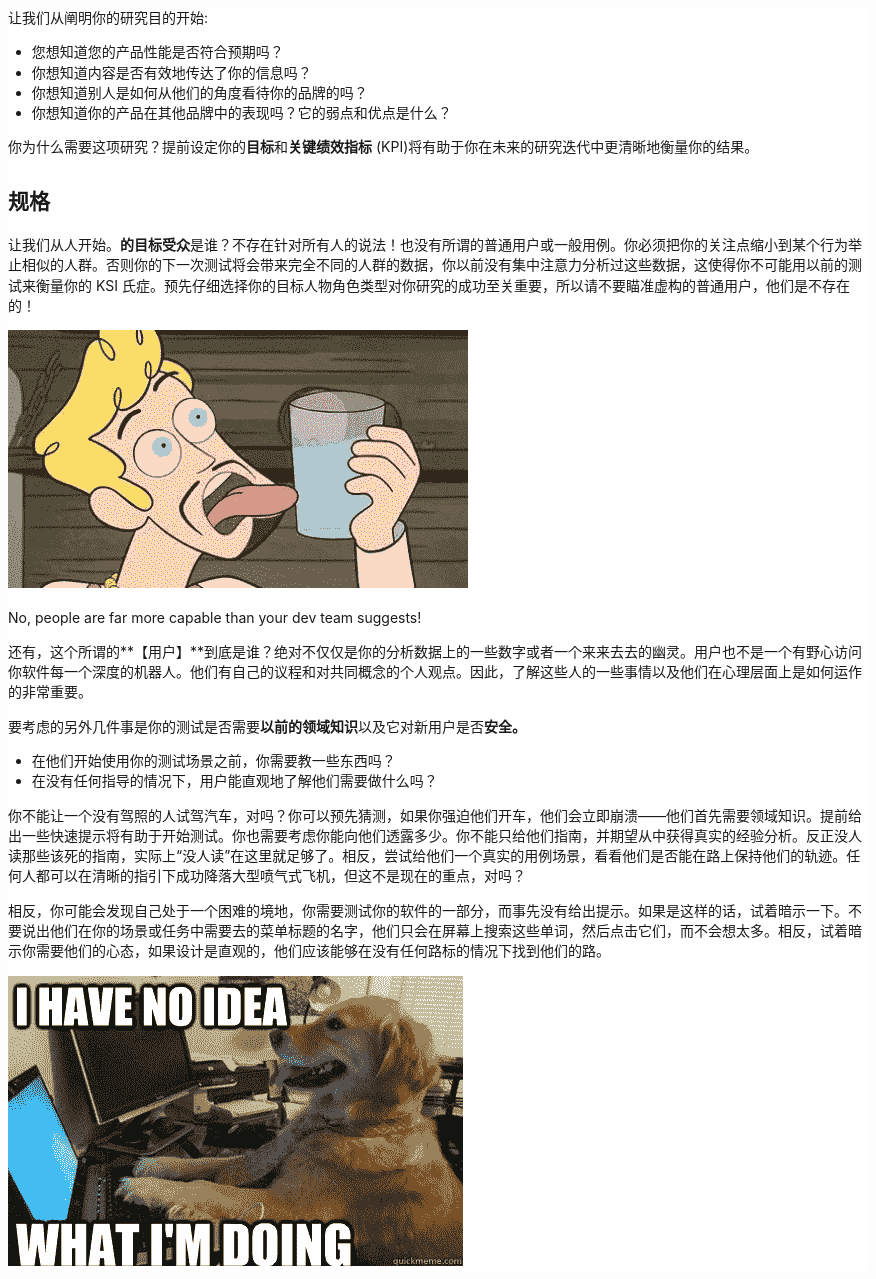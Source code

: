 
让我们从阐明你的研究目的开始:

*   您想知道您的产品性能是否符合预期吗？
*   你想知道内容是否有效地传达了你的信息吗？
*   你想知道别人是如何从他们的角度看待你的品牌的吗？
*   你想知道你的产品在其他品牌中的表现吗？它的弱点和优点是什么？

你为什么需要这项研究？提前设定你的**目标**和**关键绩效指标** (KPI)将有助于你在未来的研究迭代中更清晰地衡量你的结果。

## 规格

让我们从人开始。**的目标受众**是谁？不存在针对所有人的说法！也没有所谓的普通用户或一般用例。你必须把你的关注点缩小到某个行为举止相似的人群。否则你的下一次测试将会带来完全不同的人群的数据，你以前没有集中注意力分析过这些数据，这使得你不可能用以前的测试来衡量你的 KSI 氏症。预先仔细选择你的目标人物角色类型对你研究的成功至关重要，所以请不要瞄准虚构的普通用户，他们是不存在的！

![](img/c304ced06038f8e4e3278b3759aa62e1.png)

No, people are far more capable than your dev team suggests!

还有，这个所谓的**【用户】**到底是谁？绝对不仅仅是你的分析数据上的一些数字或者一个来来去去的幽灵。用户也不是一个有野心访问你软件每一个深度的机器人。他们有自己的议程和对共同概念的个人观点。因此，了解这些人的一些事情以及他们在心理层面上是如何运作的非常重要。

要考虑的另外几件事是你的测试是否需要**以前的领域知识**以及它对新用户是否**安全。**

*   在他们开始使用你的测试场景之前，你需要教一些东西吗？
*   在没有任何指导的情况下，用户能直观地了解他们需要做什么吗？

你不能让一个没有驾照的人试驾汽车，对吗？你可以预先猜测，如果你强迫他们开车，他们会立即崩溃——他们首先需要领域知识。提前给出一些快速提示将有助于开始测试。你也需要考虑你能向他们透露多少。你不能只给他们指南，并期望从中获得真实的经验分析。反正没人读那些该死的指南，实际上“没人读”在这里就足够了。相反，尝试给他们一个真实的用例场景，看看他们是否能在路上保持他们的轨迹。任何人都可以在清晰的指引下成功降落大型喷气式飞机，但这不是现在的重点，对吗？

相反，你可能会发现自己处于一个困难的境地，你需要测试你的软件的一部分，而事先没有给出提示。如果是这样的话，试着暗示一下。不要说出他们在你的场景或任务中需要去的菜单标题的名字，他们只会在屏幕上搜索这些单词，然后点击它们，而不会想太多。相反，试着暗示你需要他们的心态，如果设计是直观的，他们应该能够在没有任何路标的情况下找到他们的路。

![](img/220ee4a5730dc8bb2ce8365c77987a7b.png)
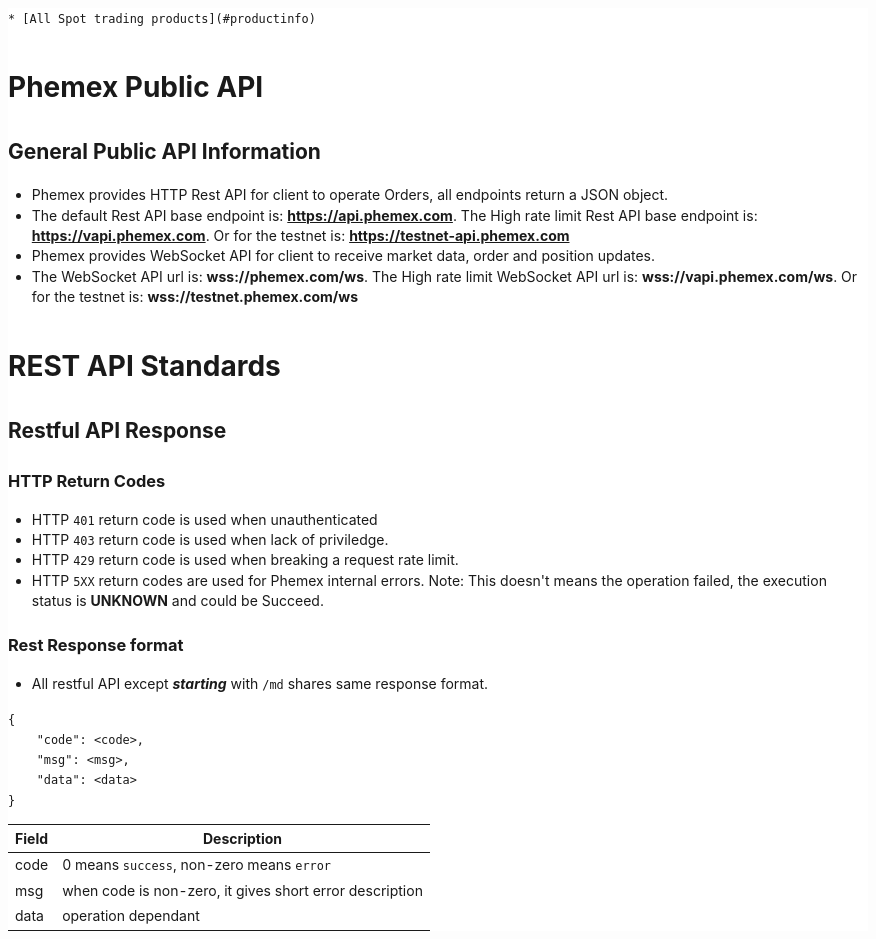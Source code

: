    * [All Spot trading products](#productinfo)

<a name="publicapi"/>

# Phemex Public API

<a name="general"/>

## General Public API Information

* Phemex provides HTTP Rest API for client to operate Orders, all endpoints return a JSON object.
* The default Rest API base endpoint is: **https://api.phemex.com**. The High rate limit Rest API base endpoint is: **https://vapi.phemex.com**. Or for the testnet is:  **https://testnet-api.phemex.com** 
* Phemex provides WebSocket API for client to receive market data, order and position updates.
* The WebSocket API url is: **wss://phemex.com/ws**. The High rate limit WebSocket API url is: **wss://vapi.phemex.com/ws**. Or for the testnet is:  **wss://testnet.phemex.com/ws** 

<a name="restapi"/>

# REST API Standards

<a name="restresponse"/>

## Restful API Response

<a name="httpreturncodes"/>

### HTTP Return Codes

* HTTP `401` return code is used when unauthenticated
* HTTP `403` return code is used when lack of priviledge.
* HTTP `429` return code is used when breaking a request rate limit.
* HTTP `5XX` return codes are used for Phemex internal errors. Note: This doesn't means the operation failed, the execution status is **UNKNOWN** and could be Succeed.

<a name="responseformat"/>

### Rest Response format

   * All restful API except ***starting*** with `/md` shares same response format.

```
{
    "code": <code>,
    "msg": <msg>,
    "data": <data>
}

```

| Field | Description | 
|-------|------|
| code | 0 means `success`, non-zero means `error`|
| msg  | when code is non-zero, it gives short error description |
| data | operation dependant |
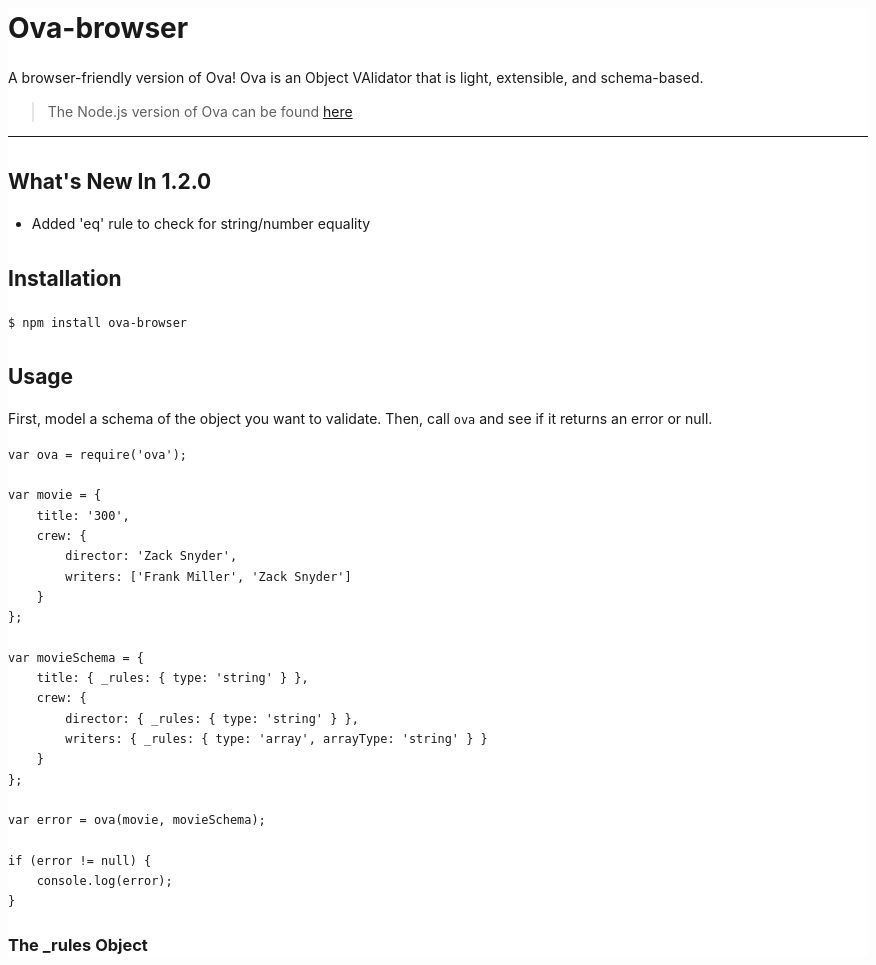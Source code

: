 # Ova-browser

A browser-friendly version of Ova! Ova is an Object VAlidator that is light, extensible, and schema-based.

> The Node.js version of Ova can be found [here](https://www.npmjs.com/package/ova)

---

## What's New In 1.2.0

- Added 'eq' rule to check for string/number equality

## Installation

```
$ npm install ova-browser
```

## Usage

First, model a schema of the object you want to validate. Then, call `ova` and see if it returns an error or null.

```
var ova = require('ova');

var movie = {
	title: '300',
	crew: {
		director: 'Zack Snyder',
		writers: ['Frank Miller', 'Zack Snyder']
	}
};

var movieSchema = {
	title: { _rules: { type: 'string' } },
	crew: {
		director: { _rules: { type: 'string' } },
		writers: { _rules: { type: 'array', arrayType: 'string' } }
	}
};

var error = ova(movie, movieSchema);

if (error != null) {
	console.log(error);
}
```

### The \_rules Object
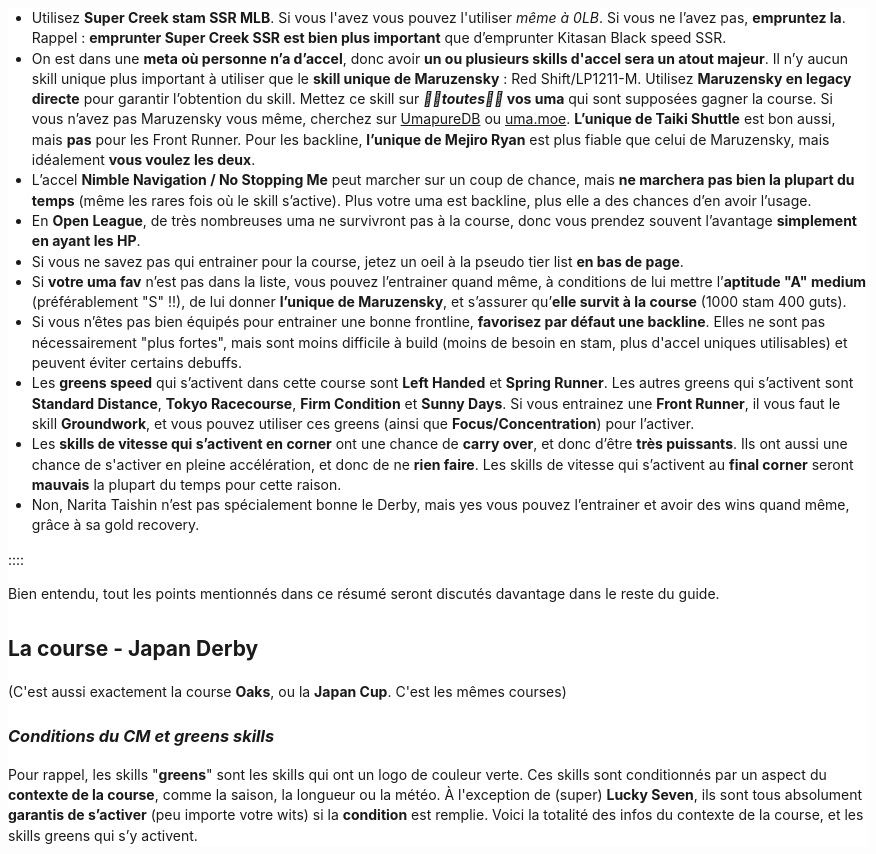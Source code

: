 - Utilisez **Super Creek stam SSR MLB**. Si vous l'avez vous pouvez l'utiliser _même à 0LB_. Si vous ne l’avez pas, **empruntez la**. Rappel : **emprunter Super Creek SSR est bien plus important** que d’emprunter Kitasan Black speed SSR.
- On est dans une **meta où personne n’a d’accel**, donc avoir **un ou plusieurs skills d'accel sera un atout majeur**. Il n’y aucun skill unique plus important à utiliser que le **skill unique de Maruzensky** : Red Shift/LP1211-M. Utilisez **Maruzensky en legacy directe** pour garantir l’obtention du skill. Mettez ce skill sur **_👏🏿toutes👏🏿_ vos uma** qui sont supposées gagner la course. Si vous n’avez pas Maruzensky vous même, cherchez sur [UmapureDB](https://uma-global.pure-db.com/#/search) ou [uma.moe](https://uma-global.pure-db.com/#/search). **L’unique de Taiki Shuttle** est bon aussi, mais **pas** pour les Front Runner. Pour les backline, **l’unique de Mejiro Ryan** est plus fiable que celui de Maruzensky, mais idéalement **vous voulez les deux**.
- L’accel **Nimble Navigation / No Stopping Me** peut marcher sur un coup de chance, mais **ne marchera pas bien la plupart du temps** (même les rares fois où le skill s’active). Plus votre uma est backline, plus elle a des chances d’en avoir l’usage.
- En **Open League**, de très nombreuses uma ne survivront pas à la course, donc vous prendez souvent l’avantage **simplement en ayant les HP**.
- Si vous ne savez pas qui entrainer pour la course, jetez un oeil à la pseudo tier list **en bas de page**.
- Si **votre uma fav** n’est pas dans la liste, vous pouvez l’entrainer quand même, à conditions de lui mettre l’**aptitude "A" medium** (préférablement "S" !!), de lui donner **l’unique de Maruzensky**, et s’assurer qu’**elle survit à la course** (1000 stam 400 guts).
- Si vous n’êtes pas bien équipés pour entrainer une bonne frontline, **favorisez par défaut une backline**. Elles ne sont pas nécessairement "plus fortes", mais sont moins difficile à build (moins de besoin en stam, plus d'accel uniques utilisables) et peuvent éviter certains debuffs.
- Les **greens speed** qui s’activent dans cette course sont **Left Handed** et **Spring Runner**. Les autres greens qui s’activent sont **Standard Distance**, **Tokyo Racecourse**, **Firm Condition** et **Sunny Days**. Si vous entrainez une **Front Runner**, il vous faut le skill **Groundwork**, et vous pouvez utiliser ces greens (ainsi que **Focus/Concentration**) pour l’activer.
- Les **skills de vitesse qui s’activent en corner** ont une chance de **carry over**, et donc d’être **très puissants**. Ils ont aussi une chance de s'activer en pleine accélération, et donc de ne **rien faire**. Les skills de vitesse qui s’activent au **final corner** seront **mauvais** la plupart du temps pour cette raison.
- Non, Narita Taishin n’est pas spécialement bonne le Derby, mais yes vous pouvez l’entrainer et avoir des wins quand même, grâce à sa gold recovery.

::::

Bien entendu, tout les points mentionnés dans ce résumé seront discutés davantage dans le reste du guide.

## La course - Japan Derby

(C'est aussi exactement la course **Oaks**, ou la **Japan Cup**. C'est les mêmes courses)

### _Conditions du CM et greens skills_

Pour rappel, les skills "**greens**" sont les skills qui ont un logo de couleur verte. Ces skills sont conditionnés par un aspect du **contexte de la course**, comme la saison, la longueur ou la météo. À l'exception de (super) **Lucky Seven**, ils sont tous absolument **garantis de s’activer** (peu importe votre wits) si la **condition** est remplie. Voici la totalité des infos du contexte de la course, et les skills greens qui s’y activent.
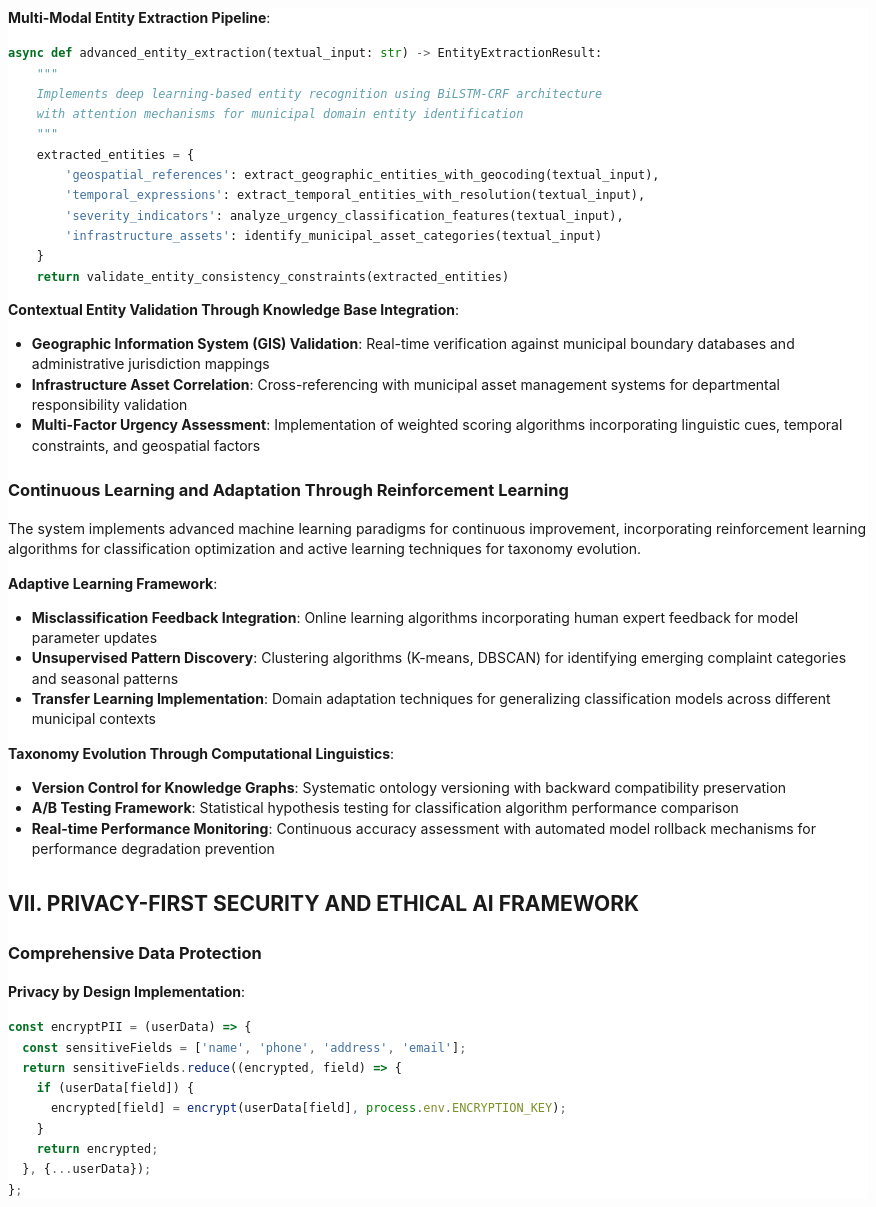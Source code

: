 **Multi-Modal Entity Extraction Pipeline**:
```python
async def advanced_entity_extraction(textual_input: str) -> EntityExtractionResult:
    """
    Implements deep learning-based entity recognition using BiLSTM-CRF architecture
    with attention mechanisms for municipal domain entity identification
    """
    extracted_entities = {
        'geospatial_references': extract_geographic_entities_with_geocoding(textual_input),
        'temporal_expressions': extract_temporal_entities_with_resolution(textual_input),
        'severity_indicators': analyze_urgency_classification_features(textual_input),
        'infrastructure_assets': identify_municipal_asset_categories(textual_input)
    }
    return validate_entity_consistency_constraints(extracted_entities)
```

**Contextual Entity Validation Through Knowledge Base Integration**:
- **Geographic Information System (GIS) Validation**: Real-time verification against municipal boundary databases and administrative jurisdiction mappings
- **Infrastructure Asset Correlation**: Cross-referencing with municipal asset management systems for departmental responsibility validation
- **Multi-Factor Urgency Assessment**: Implementation of weighted scoring algorithms incorporating linguistic cues, temporal constraints, and geospatial factors

### Continuous Learning and Adaptation Through Reinforcement Learning

The system implements advanced machine learning paradigms for continuous improvement, incorporating reinforcement learning algorithms for classification optimization and active learning techniques for taxonomy evolution.

**Adaptive Learning Framework**:
- **Misclassification Feedback Integration**: Online learning algorithms incorporating human expert feedback for model parameter updates
- **Unsupervised Pattern Discovery**: Clustering algorithms (K-means, DBSCAN) for identifying emerging complaint categories and seasonal patterns
- **Transfer Learning Implementation**: Domain adaptation techniques for generalizing classification models across different municipal contexts

**Taxonomy Evolution Through Computational Linguistics**:
- **Version Control for Knowledge Graphs**: Systematic ontology versioning with backward compatibility preservation
- **A/B Testing Framework**: Statistical hypothesis testing for classification algorithm performance comparison
- **Real-time Performance Monitoring**: Continuous accuracy assessment with automated model rollback mechanisms for performance degradation prevention

## VII. PRIVACY-FIRST SECURITY AND ETHICAL AI FRAMEWORK

### Comprehensive Data Protection

**Privacy by Design Implementation**:
```javascript
const encryptPII = (userData) => {
  const sensitiveFields = ['name', 'phone', 'address', 'email'];
  return sensitiveFields.reduce((encrypted, field) => {
    if (userData[field]) {
      encrypted[field] = encrypt(userData[field], process.env.ENCRYPTION_KEY);
    }
    return encrypted;
  }, {...userData});
};
```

_ _ _

— WHAT IS EXPECTED —
Your task is to repeat exactly the lines from the beginning of the data to the line that contains "# Phemex Public API", both ends included, leaving out pictures.

— WRITTEN SOLUTION —
Source code

: 
让我们从阐明你的研究目的开始:

*   您想知道您的产品性能是否符合预期吗？
*   你想知道内容是否有效地传达了你的信息吗？
*   你想知道别人是如何从他们的角度看待你的品牌的吗？
*   你想知道你的产品在其他品牌中的表现吗？它的弱点和优点是什么？

你为什么需要这项研究？提前设定你的**目标**和**关键绩效指标** (KPI)将有助于你在未来的研究迭代中更清晰地衡量你的结果。

## 规格

让我们从人开始。**的目标受众**是谁？不存在针对所有人的说法！也没有所谓的普通用户或一般用例。你必须把你的关注点缩小到某个行为举止相似的人群。否则你的下一次测试将会带来完全不同的人群的数据，你以前没有集中注意力分析过这些数据，这使得你不可能用以前的测试来衡量你的 KSI 氏症。预先仔细选择你的目标人物角色类型对你研究的成功至关重要，所以请不要瞄准虚构的普通用户，他们是不存在的！

![](img/c304ced06038f8e4e3278b3759aa62e1.png)

No, people are far more capable than your dev team suggests!

还有，这个所谓的**【用户】**到底是谁？绝对不仅仅是你的分析数据上的一些数字或者一个来来去去的幽灵。用户也不是一个有野心访问你软件每一个深度的机器人。他们有自己的议程和对共同概念的个人观点。因此，了解这些人的一些事情以及他们在心理层面上是如何运作的非常重要。

要考虑的另外几件事是你的测试是否需要**以前的领域知识**以及它对新用户是否**安全。**

*   在他们开始使用你的测试场景之前，你需要教一些东西吗？
*   在没有任何指导的情况下，用户能直观地了解他们需要做什么吗？

你不能让一个没有驾照的人试驾汽车，对吗？你可以预先猜测，如果你强迫他们开车，他们会立即崩溃——他们首先需要领域知识。提前给出一些快速提示将有助于开始测试。你也需要考虑你能向他们透露多少。你不能只给他们指南，并期望从中获得真实的经验分析。反正没人读那些该死的指南，实际上“没人读”在这里就足够了。相反，尝试给他们一个真实的用例场景，看看他们是否能在路上保持他们的轨迹。任何人都可以在清晰的指引下成功降落大型喷气式飞机，但这不是现在的重点，对吗？

相反，你可能会发现自己处于一个困难的境地，你需要测试你的软件的一部分，而事先没有给出提示。如果是这样的话，试着暗示一下。不要说出他们在你的场景或任务中需要去的菜单标题的名字，他们只会在屏幕上搜索这些单词，然后点击它们，而不会想太多。相反，试着暗示你需要他们的心态，如果设计是直观的，他们应该能够在没有任何路标的情况下找到他们的路。

![](img/220ee4a5730dc8bb2ce8365c77987a7b.png)
Source code

:    * [All Spot trading products](#productinfo)

<a name="publicapi"/>

# Phemex Public API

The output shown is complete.